All measurements I will be giving will be in metric, but near enough in imperial is ok.
As you can see there are only three parts, or two if you want to be lazy.
The tube is a 25mm long, 7mm diameter with a 6mm bore. If you are feeling lazy just drill out a bit of solid and part off so you don't break into the drilling, this will save you having to make a top cap and a bit of soldering. The other bit is the left over flange from yesterday, machined up to form a little spigot that fits the end of the tube, this will aid in soldering up. 
I put 6 x 2.5 holes around the periphery of the tube, just up from where the spigot would reach.
Your exhaust tube should be just above the upper edges of the holes.
Just solder up as shown in the first pic and mount to your engine, or you can just move it around your engines by using a bit of silicone tube.
By playing around with tube lengths and diameters different pitches can be obtained.
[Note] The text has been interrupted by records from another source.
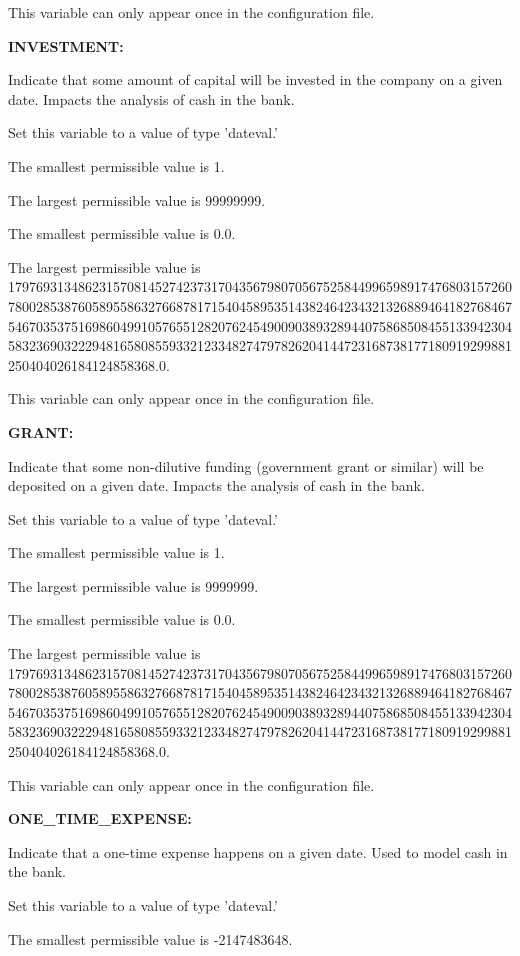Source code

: This variable can only appear once in the configuration file.


\textbf{INVESTMENT:}


Indicate that some amount of capital will be invested in the company on a given date.  Impacts the analysis of cash in the bank.

Set this variable to a value of type 'dateval.'

The smallest permissible value is 1.

The largest permissible value is 99999999.

The smallest permissible value is 0.0.

The largest permissible value is 179769313486231570814527423731704356798070567525844996598917476803157260780028538760589558632766878171540458953514382464234321326889464182768467546703537516986049910576551282076245490090389328944075868508455133942304583236903222948165808559332123348274797826204144723168738177180919299881250404026184124858368.0.

This variable can only appear once in the configuration file.


\textbf{GRANT:}


Indicate that some non-dilutive funding (government grant or similar) will be deposited on a given date.  Impacts the analysis of cash in the bank.

Set this variable to a value of type 'dateval.'

The smallest permissible value is 1.

The largest permissible value is 9999999.

The smallest permissible value is 0.0.

The largest permissible value is 179769313486231570814527423731704356798070567525844996598917476803157260780028538760589558632766878171540458953514382464234321326889464182768467546703537516986049910576551282076245490090389328944075868508455133942304583236903222948165808559332123348274797826204144723168738177180919299881250404026184124858368.0.

This variable can only appear once in the configuration file.


\textbf{ONE\_TIME\_EXPENSE:}


Indicate that a one-time expense happens on a given date.  Used to model cash in the bank.

Set this variable to a value of type 'dateval.'

The smallest permissible value is -2147483648.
May the sound be with you and you annoy your neighbours forever.

John


----------



## 1Kenny (Oct 27, 2007)

More noise. Now we're talking. :lol: 

Thats slick.

Kenny


----------



## Bogstandard (Oct 27, 2007)

Hi Kenny,
This little item should take the feeble exhaust puff and turn it into a CHUFF, just like the real thing.
To experiment getting the right sound for your engines, just get a short bit of tube and hold your finger over the end and let the exhaust from the engine blow into it. Shorter and narrower gives high pitch, longer and wider, low pitch. But extremes of either - nothing.

Enjoy

John


----------